MFS Intensive Learning 2017

Yesterday we had our annual visit from the Moorestown Friends School Intensive Learning Pine Barrens program. From the MFS website:

For one week each March, regular classes are suspended for “Intensive Learning,” when Middle and Upper School students and teachers engage in an in-depth study of a specific subject, often involving off-campus research. This long-standing MFS tradition – which dates to the mid 1970s – allows teachers and students to break out of the structure of formal class periods and traditional study by subject disciplines (math, English, history) for a time of experiential learning in out-of-classroom settings.

The students in the Pine Barrens group spent some time learning about the history of the pines, and finished up their week by coming to visit us and see what people are doing in the present.

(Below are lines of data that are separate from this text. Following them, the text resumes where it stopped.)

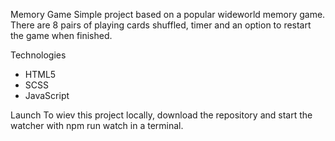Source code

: Memory Game
Simple project based on a popular wideworld memory game. There are 8 pairs of playing cards shuffled, timer and an option to restart the game when finished.

Technologies
- HTML5 
- SCSS 
- JavaScript

Launch
To wiev this project locally, download the repository and start the watcher with npm run watch in a terminal.
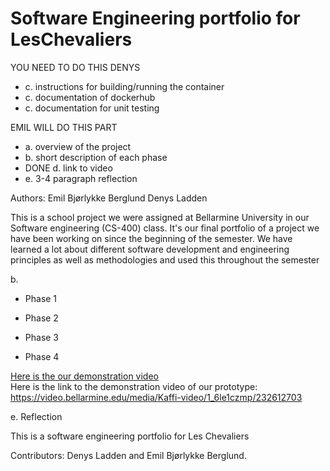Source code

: # Software Engineering portfolio for LesChevaliers


YOU NEED TO DO THIS DENYS
- c. instructions for building/running the container
- c. documentation of dockerhub
- c. documentation for unit testing

EMIL WILL DO THIS PART
- a. overview of the project
- b. short description of each phase
- DONE d. link to video
- e. 3-4 paragraph reflection



Authors:
Emil Bjørlykke Berglund
Denys Ladden

This is a school project we were assigned at Bellarmine University in our Software engineering (CS-400) class. It's our final portfolio of a project we have been working on since the beginning of the semester. We have learned a lot about different software development and engineering principles as well as methodologies and used this throughout the semester 





b. 
- Phase 1




- Phase 2



- Phase 3



- Phase 4

[Here is the our demonstration video](https://video.bellarmine.edu/media/Kaffi-video/1_6le1czmp/232612703) <br />
Here is the link to the demonstration video of our prototype: https://video.bellarmine.edu/media/Kaffi-video/1_6le1czmp/232612703


e. Reflection


This is a software engineering portfolio for Les Chevaliers

Contributors: Denys Ladden and Emil Bjørlykke Berglund.
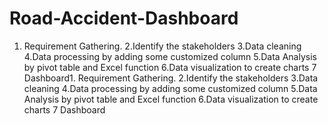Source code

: # Road-Accident-Dashboard


1. Requirement Gathering.
2.Identify the stakeholders
3.Data cleaning
4.Data processing by adding some customized column
5.Data Analysis by pivot table and Excel function
6.Data visualization to create charts
7 Dashboard1. Requirement Gathering. 2.Identify the stakeholders 3.Data cleaning 4.Data processing by adding some customized column 5.Data Analysis by pivot table and Excel function 6.Data visualization to create charts 7 Dashboard
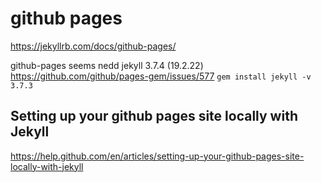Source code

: # github pages

<https://jekyllrb.com/docs/github-pages/>

github-pages seems nedd jekyll 3.7.4 (19.2.22)
<https://github.com/github/pages-gem/issues/577>
`gem install jekyll -v 3.7.3`

## Setting up your github pages site locally with Jekyll

<https://help.github.com/en/articles/setting-up-your-github-pages-site-locally-with-jekyll>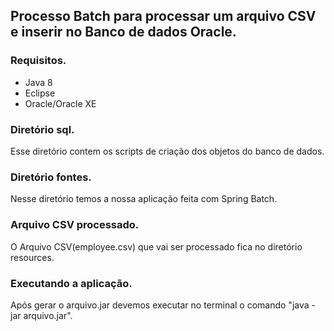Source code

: ## Processo Batch para processar um arquivo CSV e inserir no Banco de dados Oracle.

### Requisitos.

- Java 8
- Eclipse
- Oracle/Oracle XE

### Diretório sql.

Esse diretório contem os scripts de criação dos objetos do banco de dados.

### Diretório fontes.

Nesse diretório temos a nossa aplicação feita com Spring Batch.

### Arquivo CSV processado.

O Arquivo CSV(employee.csv) que vai ser processado fica no diretório resources.

### Executando a aplicação.

Após gerar o  arquivo.jar devemos executar no terminal o comando "java -jar arquivo.jar".
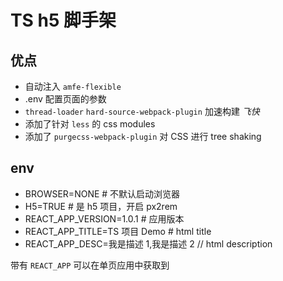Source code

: # TS h5 脚手架

## 优点

- 自动注入 `amfe-flexible`
- .env 配置页面的参数
- `thread-loader` `hard-source-webpack-plugin` 加速构建 _飞快_
- 添加了针对 `less` 的 css modules
- 添加了 `purgecss-webpack-plugin` 对 CSS 进行 tree shaking

## env

- BROWSER=NONE # 不默认启动浏览器
- H5=TRUE # 是 h5 项目，开启 px2rem
- REACT_APP_VERSION=1.0.1 # 应用版本
- REACT_APP_TITLE=TS 项目 Demo # html title
- REACT_APP_DESC=我是描述 1,我是描述 2 // html description

带有 `REACT_APP` 可以在单页应用中获取到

Mike Haines and Matt Giberson opened with an overview of Pine Island and our various tasks throughout the year, followed up by the always-lively John Parke, Stewardship Project Director for New Jersey Audubon. Afterward, we took the students out to walk through a young bog and then out to one of our forestry sites.

“I thought the kids asked some great questions,” says Mike. “It was cool this year we were not only able to tell them about our operation, but also they got to hear from John about the quail release project. Cranberry farming is part of the history of the pines as well as a continuing industry, so I really liked being able to add to the breadth of the topics they’ve been covering all week.” Matt agrees: “It was a lot of fun seeing the kids get into the tour this year, especially with John being there. It was a good opportunity to see how Pine Island’s growing season works, but also how our other projects are not only beneficial to our operation but to the community as well.”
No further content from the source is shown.